O Retorno do Primitivo - A revolução antiindustrial -  Ayn RandA primeira versão deste livro foi lançada em 1971 com o título A nova esquerda: a revolução antiindustrial, numa época em que a sociedade americana se desorientava em meio à violência organizada e ao passionalismo militante e niilista; uma época em que os campi universitários eram fechados à força por estudantes marginais que brandiam faixas de “liberdade de expressão”; uma época de psicodélicos, de “heróis” assassinos como Fidel e Ho Chi Minh ― uma época de muitos ataques lançados em nome de uma causa que ninguém conseguia identificar. Ayn Rand foi quem lhe deu um nome. Nos ensaios contidos neste livro, posteriormente editado e aumentado por Peter Schwartz, Rand identifica a essência ideológica daquela revolta: a nova esquerda, descendente dos filósofos do establishment e de suas doutrinas antiindividualistas e anticapitalistas, defendia sem cerimônias que não se tratava mais de tomar posse das indústrias pela revolução do proletariado, mas sim de renegar e destruir mesmo a tecnologia e a ordem geral da sociedade industrial moderna, causando um retorno a um estágio primitivo de ordenação social.
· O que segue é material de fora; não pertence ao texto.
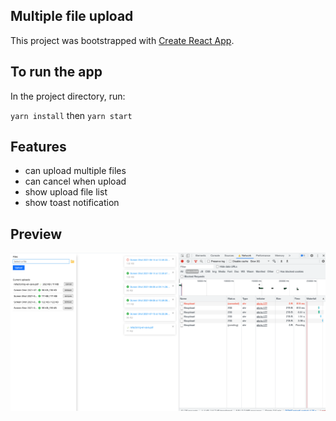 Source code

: ## Multiple file upload

This project was bootstrapped with [Create React App](https://github.com/facebook/create-react-app).

## To run the app

In the project directory, run:

`yarn install` then `yarn start`

## Features
- can upload multiple files
- can cancel when upload
- show upload file list
- show toast notification

## Preview
![preview](/preview.png?raw=true "preview")

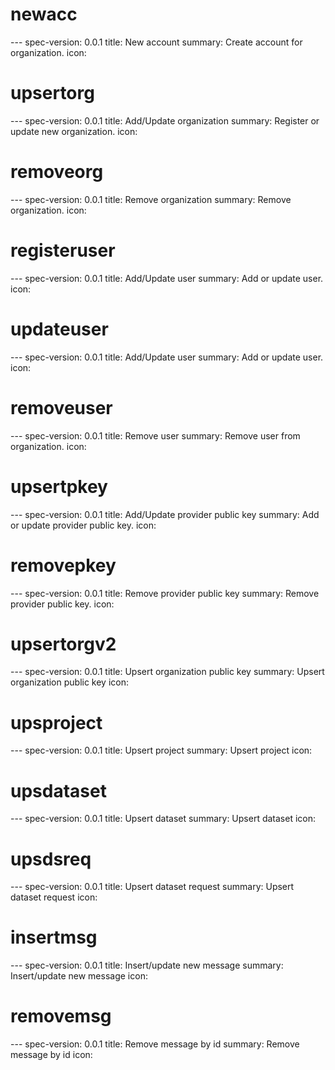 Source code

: 



<h1 class="contract">newacc</h1>
---
spec-version: 0.0.1
title: New account
summary: Create account for organization.
icon:

<h1 class="contract">upsertorg</h1>
---
spec-version: 0.0.1
title: Add/Update organization
summary: Register or update new organization.
icon:

<h1 class="contract">removeorg</h1>
---
spec-version: 0.0.1
title: Remove organization
summary: Remove organization.
icon:

<h1 class="contract">registeruser</h1>
---
spec-version: 0.0.1
title: Add/Update user
summary: Add or update user.
icon:

<h1 class="contract">updateuser</h1>
---
spec-version: 0.0.1
title: Add/Update user
summary: Add or update user.
icon:

<h1 class="contract">removeuser</h1>
---
spec-version: 0.0.1
title: Remove user
summary: Remove user from organization.
icon:

<h1 class="contract">upsertpkey</h1>
---
spec-version: 0.0.1
title: Add/Update provider public key
summary: Add or update provider public key.
icon:

<h1 class="contract">removepkey</h1>
---
spec-version: 0.0.1
title: Remove provider public key
summary: Remove provider public key.
icon:

<h1 class="contract">upsertorgv2</h1>
---
spec-version: 0.0.1
title: Upsert organization public key
summary: Upsert organization public key
icon:

<h1 class="contract">upsproject</h1>
---
spec-version: 0.0.1
title: Upsert project
summary: Upsert project
icon:


<h1 class="contract">upsdataset</h1>
---
spec-version: 0.0.1
title: Upsert dataset
summary: Upsert dataset
icon:



<h1 class="contract">upsdsreq</h1>
---
spec-version: 0.0.1
title: Upsert dataset request
summary: Upsert dataset request
icon:


<h1 class="contract">insertmsg</h1>
---
spec-version: 0.0.1
title: Insert/update new message
summary: Insert/update new message
icon:

<h1 class="contract">removemsg</h1>
---
spec-version: 0.0.1
title: Remove message by id
summary: Remove message by id
icon:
Rand apontava já naquela época que tanto os ambientalistas quanto os multiculturalistas desejam destruir os valores de uma era racional e industrial, ambos são rebentos da nova esquerda e ambos conduzem com o maior zelo suas campanhas de sacrifício do progresso ao primitivismo.

Sobre a autora

Ayn Rand nasceu em 1905, em São Petersburgo, na Rússia czarista. Precoce e determinada, aos 9 anos decidiu que seria autora de livros de ficção e acabou se tornando uma das escritoras mais influentes dos Estados Unidos. A fim de escapar da Revolução Russa, em 1917, mudou-se com os pais para a Crimeia. No entanto, após a vitória dos comunistas, o estabelecimento comercial de seu pai foi confiscado, e sua família passou fome. Na escola, ficou muito impressionada com as aulas de história americana e considerou os Estados Unidos o modelo de nação em que os homens poderiam ser livres, princípio presente em toda a sua obra. Ao retornar da Crimeia, foi estudar Filosofia e História na Universidade de Petrogrado, onde se formou em 1924.
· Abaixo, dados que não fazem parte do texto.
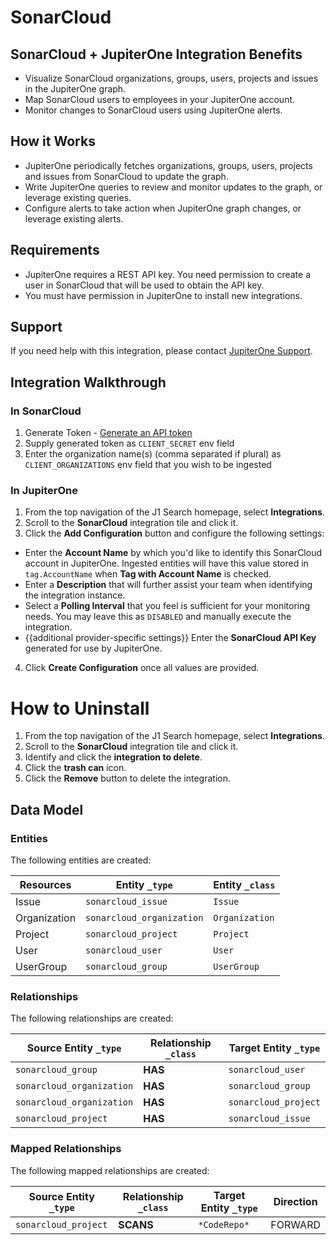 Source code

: # SonarCloud

## SonarCloud + JupiterOne Integration Benefits

- Visualize SonarCloud organizations, groups, users, projects and issues in the
  JupiterOne graph.
- Map SonarCloud users to employees in your JupiterOne account.
- Monitor changes to SonarCloud users using JupiterOne alerts.

## How it Works

- JupiterOne periodically fetches organizations, groups, users, projects and
  issues from SonarCloud to update the graph.
- Write JupiterOne queries to review and monitor updates to the graph, or
  leverage existing queries.
- Configure alerts to take action when JupiterOne graph changes, or leverage
  existing alerts.

## Requirements

- JupiterOne requires a REST API key. You need permission to create a user in
  SonarCloud that will be used to obtain the API key.
- You must have permission in JupiterOne to install new integrations.

## Support

If you need help with this integration, please contact
[JupiterOne Support](https://support.jupiterone.io).

## Integration Walkthrough

### In SonarCloud

1. Generate Token -
   [Generate an API token](https://sonarcloud.io/account/security)
2. Supply generated token as `CLIENT_SECRET` env field
3. Enter the organization name(s) (comma separated if plural) as
   `CLIENT_ORGANIZATIONS` env field that you wish to be ingested

### In JupiterOne

1. From the top navigation of the J1 Search homepage, select **Integrations**.
2. Scroll to the **SonarCloud** integration tile and click it.
3. Click the **Add Configuration** button and configure the following settings:

- Enter the **Account Name** by which you'd like to identify this SonarCloud
  account in JupiterOne. Ingested entities will have this value stored in
  `tag.AccountName` when **Tag with Account Name** is checked.
- Enter a **Description** that will further assist your team when identifying
  the integration instance.
- Select a **Polling Interval** that you feel is sufficient for your monitoring
  needs. You may leave this as `DISABLED` and manually execute the integration.
- {{additional provider-specific settings}} Enter the **SonarCloud API Key**
  generated for use by JupiterOne.

4. Click **Create Configuration** once all values are provided.

# How to Uninstall

1. From the top navigation of the J1 Search homepage, select **Integrations**.
2. Scroll to the **SonarCloud** integration tile and click it.
3. Identify and click the **integration to delete**.
4. Click the **trash can** icon.
5. Click the **Remove** button to delete the integration.

<!-- {J1_DOCUMENTATION_MARKER_START} -->
<!--
********************************************************************************
NOTE: ALL OF THE FOLLOWING DOCUMENTATION IS GENERATED USING THE
"j1-integration document" COMMAND. DO NOT EDIT BY HAND! PLEASE SEE THE DEVELOPER
DOCUMENTATION FOR USAGE INFORMATION:

https://github.com/JupiterOne/sdk/blob/main/docs/integrations/development.md
********************************************************************************
-->

## Data Model

### Entities

The following entities are created:

| Resources    | Entity `_type`            | Entity `_class` |
| ------------ | ------------------------- | --------------- |
| Issue        | `sonarcloud_issue`        | `Issue`         |
| Organization | `sonarcloud_organization` | `Organization`  |
| Project      | `sonarcloud_project`      | `Project`       |
| User         | `sonarcloud_user`         | `User`          |
| UserGroup    | `sonarcloud_group`        | `UserGroup`     |

### Relationships

The following relationships are created:

| Source Entity `_type`     | Relationship `_class` | Target Entity `_type` |
| ------------------------- | --------------------- | --------------------- |
| `sonarcloud_group`        | **HAS**               | `sonarcloud_user`     |
| `sonarcloud_organization` | **HAS**               | `sonarcloud_group`    |
| `sonarcloud_organization` | **HAS**               | `sonarcloud_project`  |
| `sonarcloud_project`      | **HAS**               | `sonarcloud_issue`    |

### Mapped Relationships

The following mapped relationships are created:

| Source Entity `_type` | Relationship `_class` | Target Entity `_type` | Direction |
| --------------------- | --------------------- | --------------------- | --------- |
| `sonarcloud_project`  | **SCANS**             | `*CodeRepo*`          | FORWARD   |

<!--
********************************************************************************
END OF GENERATED DOCUMENTATION AFTER BELOW MARKER
********************************************************************************
-->
<!-- {J1_DOCUMENTATION_MARKER_END} -->
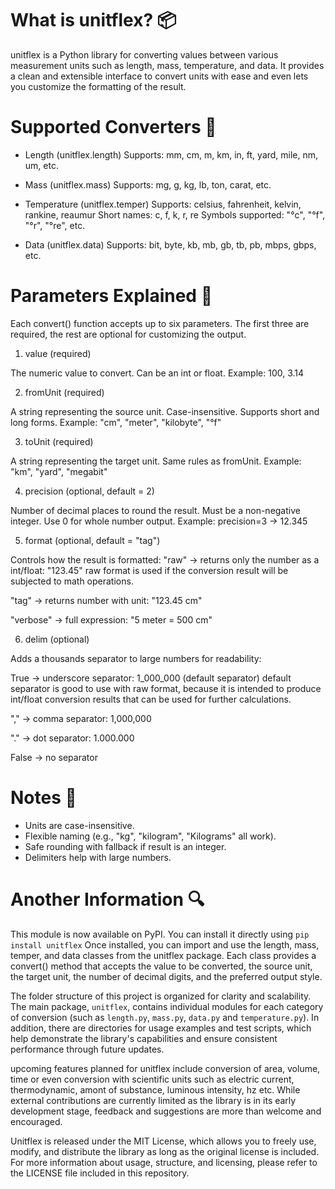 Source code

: # What is unitflex? 📦

unitflex is a Python library for converting values between various measurement units such as length, mass, temperature, and data. It provides a clean and extensible interface to convert units with ease and even lets you customize the formatting of the result.

# Supported Converters 🧪 

- Length (unitflex.length)
Supports: mm, cm, m, km, in, ft, yard, mile, nm, um, etc.

- Mass (unitflex.mass)
Supports: mg, g, kg, lb, ton, carat, etc.

- Temperature (unitflex.temper)
Supports: celsius, fahrenheit, kelvin, rankine, reaumur
Short names: c, f, k, r, re
Symbols supported: "°c", "°f", "°r", "°re", etc.

- Data (unitflex.data)
Supports: bit, byte, kb, mb, gb, tb, pb, mbps, gbps, etc.

<!-- There will be many useful converters to come, stay tuned! -->

#  Parameters Explained 🔧

Each convert() function accepts up to six parameters. The first three are required, the rest are optional for customizing the output.

1. value (required)

The numeric value to convert. Can be an int or float.
Example: 100, 3.14

2. fromUnit (required)

A string representing the source unit. Case-insensitive. Supports short and long forms.
Example: "cm", "meter", "kilobyte", "°f"

3. toUnit (required)

A string representing the target unit. Same rules as fromUnit.
Example: "km", "yard", "megabit"

4. precision (optional, default = 2)

Number of decimal places to round the result.
Must be a non-negative integer.
Use 0 for whole number output.
Example: precision=3 → 12.345

5. format (optional, default = "tag")

Controls how the result is formatted:
"raw" → returns only the number as a int/float: "123.45"
raw format is used if the conversion result will be subjected to math operations.

"tag" → returns number with unit: "123.45 cm"

"verbose" → full expression: "5 meter = 500 cm"

6. delim (optional)

Adds a thousands separator to large numbers for readability:

True → underscore separator: 1_000_000 (default separator)
default separator is good to use with raw format, because it is intended to produce int/float conversion results that can be used for further calculations.

"," → comma separator: 1,000,000

"." → dot separator: 1.000.000

False → no separator

# Notes 📌

- Units are case-insensitive.
- Flexible naming (e.g., "kg", "kilogram", "Kilograms" all work).
- Safe rounding with fallback if result is an integer.
- Delimiters help with large numbers.

# Another Information 🔍

This module is now available on PyPI. You can install it directly using `pip install unitflex`
Once installed, you can import and use the length, mass, temper, and data classes from the unitflex package. Each class provides a convert() method that accepts the value to be converted, the source unit, the target unit, the number of decimal digits, and the preferred output style.

The folder structure of this project is organized for clarity and scalability. The main package, `unitflex`, contains individual modules for each category of conversion (such as `length.py`, `mass.py`, `data.py` and `temperature.py`). In addition, there are directories for usage examples and test scripts, which help demonstrate the library's capabilities and ensure consistent performance through future updates.

upcoming features planned for unitflex include conversion of area, volume, time or even conversion with scientific units such as electric current, thermodynamic, amont of substance, luminous intensity, hz etc. While external contributions are currently limited as the library is in its early development stage, feedback and suggestions are more than welcome and encouraged.

Unitflex is released under the MIT License, which allows you to freely use, modify, and distribute the library as long as the original license is included. For more information about usage, structure, and licensing, please refer to the LICENSE file included in this repository. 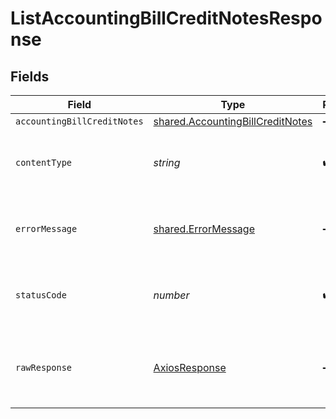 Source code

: # ListAccountingBillCreditNotesResponse


## Fields

| Field                                                                                | Type                                                                                 | Required                                                                             | Description                                                                          |
| ------------------------------------------------------------------------------------ | ------------------------------------------------------------------------------------ | ------------------------------------------------------------------------------------ | ------------------------------------------------------------------------------------ |
| `accountingBillCreditNotes`                                                          | [shared.AccountingBillCreditNotes](../../models/shared/accountingbillcreditnotes.md) | :heavy_minus_sign:                                                                   | Success                                                                              |
| `contentType`                                                                        | *string*                                                                             | :heavy_check_mark:                                                                   | HTTP response content type for this operation                                        |
| `errorMessage`                                                                       | [shared.ErrorMessage](../../models/shared/errormessage.md)                           | :heavy_minus_sign:                                                                   | Your `query` parameter was not correctly formed                                      |
| `statusCode`                                                                         | *number*                                                                             | :heavy_check_mark:                                                                   | HTTP response status code for this operation                                         |
| `rawResponse`                                                                        | [AxiosResponse](https://axios-http.com/docs/res_schema)                              | :heavy_minus_sign:                                                                   | Raw HTTP response; suitable for custom response parsing                              | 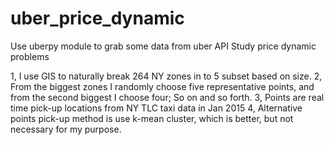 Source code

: # uber_price_dynamic
Use uberpy module to grab some data from uber API
Study price dynamic problems

1, I use GIS to naturally break 264 NY zones in to 5 subset based on size.
2, From the biggest zones I randomly choose five representative points, and from the second biggest I choose four; So on and so forth.
3, Points are real time pick-up locations from NY TLC taxi data in Jan 2015
4, Alternative points pick-up method is use k-mean cluster, which is better, but not necessary for my purpose.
Em 1925, obteve permissão para visitar parentes nos Estados Unidos. Embora tenha informado às autoridades soviéticas que sua estada em território americano seria breve, nunca mais voltou à Rússia. We the Living é sua obra mais autobiográfica, baseada nos anos em que viveu sob o regime comunista em sua terra natal. A nascente apresenta o herói típico de Ayn Rand: o homem idealista, que tem a felicidade como objetivo moral de sua vida, a realização produtiva como atividade mais nobre e a razão como seu único princípio absoluto.
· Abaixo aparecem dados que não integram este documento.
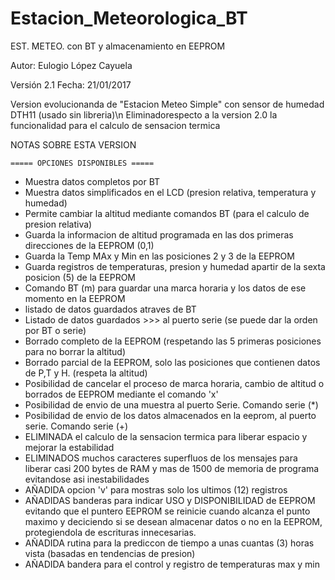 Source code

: # Estacion_Meteorologica_BT

EST. METEO. con BT y almacenamiento en EEPROM

Autor: Eulogio López Cayuela

Versión 2.1     Fecha: 21/01/2017
 
 Version evolucionanda de "Estacion Meteo Simple"
 con sensor de humedad DTH11 (usado sin libreria)\n
 Eliminadorespecto a la version 2.0 la funcionalidad para el calculo de sensacion termica
 
 
 NOTAS SOBRE ESTA VERSION
  
    ===== OPCIONES DISPONIBLES ===== 
 - Muestra datos completos por BT 
 - Muestra datos simplificados en el LCD (presion relativa, temperatura y humedad)
 - Permite cambiar la altitud mediante comandos BT (para el calculo de presion relativa)
 - Guarda la informacion de altitud programada en las dos primeras direcciones de la EEPROM (0,1)
 - Guarda la Temp MAx y Min en las posiciones 2 y 3 de la EEPROM
 - Guarda registros de temperaturas, presion y humedad apartir de la sexta posicion (5) de la EEPROM
 - Comando BT (m) para guardar una marca horaria y los datos de ese momento en la EEPROM
 - listado de datos guardados atraves de BT
 - Listado de datos guardados >>> al puerto serie (se puede dar la orden  por BT o serie)
 - Borrado completo de la EEPROM (respetando las 5 primeras posiciones para no borrar la altitud)
 - Borrado parcial de la EEPROM, solo las posiciones que contienen datos de P,T y H. (respeta la altitud)
 - Posibilidad de cancelar el proceso de marca horaria, cambio de altitud o borrados de EEPROM mediante el comando 'x'
 - Posibilidad de envio de una muestra al puerto Serie. Comando serie (*)
 - Posibilidad de envio de los datos almacenados en la eeprom, al puerto serie. Comando serie (+)
 - ELIMINADA el calculo de la sensacion termica para liberar espacio y mejorar la estabilidad
 - ELIMINADOS muchos caracteres superfluos de los mensajes para liberar 
    casi 200 bytes de RAM y mas de 1500 de memoria de programa evitandose asi inestabilidades
 - AÑADIDA opcion 'v' para mostras solo los ultimos (12) registros   
 - AÑADIDAS banderas para indicar USO y DISPONIBILIDAD de EEPROM evitando que el
    puntero EEPROM se reinicie cuando alcanza el punto maximo y deciciendo si se desean 
    almacenar datos o no en la EEPROM, protegiendola de escrituras innecesarias.
 - AÑADIDA rutina para la prediccon de tiempo a unas cuantas (3) horas vista (basadas en tendencias de presion)
 - AÑADIDA bandera para el control y registro de temperaturas max y min

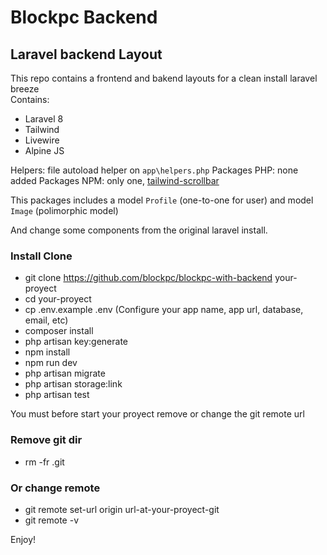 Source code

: # Blockpc Backend

## Laravel backend Layout

This repo contains a frontend and bakend layouts for a clean install laravel breeze  
Contains:
- Laravel 8
- Tailwind
- Livewire
- Alpine JS

Helpers: file autoload helper on `app\helpers.php`
Packages PHP: none added
Packages NPM: only one, [tailwind-scrollbar](https://github.com/adoxography/tailwind-scrollbar)

This packages includes a model `Profile` (one-to-one for user) and model `Image` (polimorphic model)

And change some components from the original laravel install.


### Install Clone

- git clone https://github.com/blockpc/blockpc-with-backend your-proyect
- cd your-proyect
- cp .env.example .env (Configure your app name, app url, database, email, etc)
- composer install
- php artisan key:generate
- npm install
- npm run dev
- php artisan migrate
- php artisan storage:link
- php artisan test

You must before start your proyect remove or change the git remote url

### Remove git dir

- rm -fr .git

### Or change remote

- git remote set-url origin url-at-your-proyect-git
- git remote -v

Enjoy! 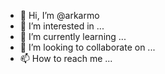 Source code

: - 👋 Hi, I’m @arkarmo
- 👀 I’m interested in ...
- 🌱 I’m currently learning ...
- 💞️ I’m looking to collaborate on ...
- 📫 How to reach me ...

<!---
arkarmo/arkarmo is a ✨ special ✨ repository because its `README.md` (this file) appears on your GitHub profile.
You can click the Preview link to take a look at your changes.
--->
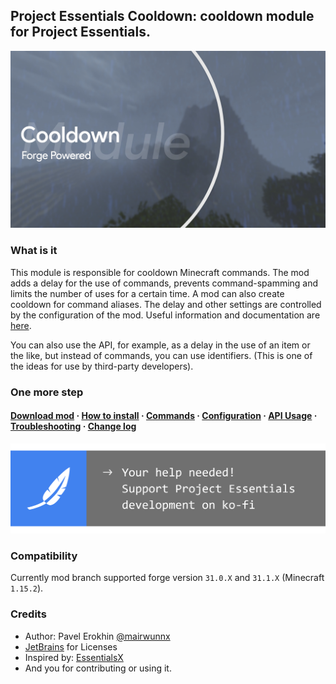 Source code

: ## Project Essentials Cooldown: cooldown module for Project Essentials.

<img src="./assets/cooldown_social_logo.jpg">

### What is it

This module is responsible for cooldown Minecraft commands. The mod adds a delay for the use of commands, prevents command-spamming and limits the number of uses for a certain time. A mod can also create cooldown for command aliases. The delay and other settings are controlled by the configuration of the mod. Useful information and documentation are [here](https://mairwunnx.gitbook.io/project-essentials/project-essentials-cooldown#applying-aliases).

You can also use the API, for example, as a delay in the use of an item or the like, but instead of commands, you can use identifiers. (This is one of the ideas for use by third-party developers).

### One more step

#### [Download mod](https://github.com/ProjectEssentials/ProjectEssentials-Cooldown/releases/download/v1.15.2-1.0.2/Project.Essentials.Cooldown-1.15.2-1.0.2.jar) · [How to install](https://mairwunnx.gitbook.io/project-essentials/project-essentials-cooldown#how-to-install) · [Commands](https://mairwunnx.gitbook.io/project-essentials/project-essentials-cooldown#commands) · [Configuration](https://mairwunnx.gitbook.io/project-essentials/project-essentials-cooldown#configuration) · [API Usage](https://mairwunnx.gitbook.io/project-essentials/project-essentials-cooldown#applying-aliases) · [Troubleshooting](https://github.com/ProjectEssentials/ProjectEssentials-Cooldown/issues/new/choose) · [Change log](./changelog.md)

<a href="https://ko-fi.com/mairwunnx" target="_blank"><img src="./assets/support_social.png"></a>

### Compatibility

Currently mod branch supported forge version `31.0.X` and `31.1.X` (Minecraft `1.15.2`).

### Credits

- Author: Pavel Erokhin [@mairwunnx](https://github.com/mairwunnx)
- [JetBrains](https://www.jetbrains.com/) for Licenses
- Inspired by: [EssentialsX](https://github.com/EssentialsX)
- And you for contributing or using it.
Porta-voz do individualismo, Ayn acreditava que o homem nasce livre e pode fazer o que desejar. Ateia e opositora ferrenha do socialismo e de outras formas de coletivismo, sempre defendeu o indivíduo contra o Estado e qualquer tipo de divindade ou religião que o obrigue a abrir mão de seus direitos em favor do bem público. Em 1957, publicou sua última obra de ficção, A revolta de Atlas – cujo título original é Atlas Shrugged. Neste livro, a grande realização de sua carreira, Ayn Rand foi brilhante ao transformar sua filosofia em uma história de mistério, combinando elementos da ética, da metafísica, da política, da economia e até da ficção científica.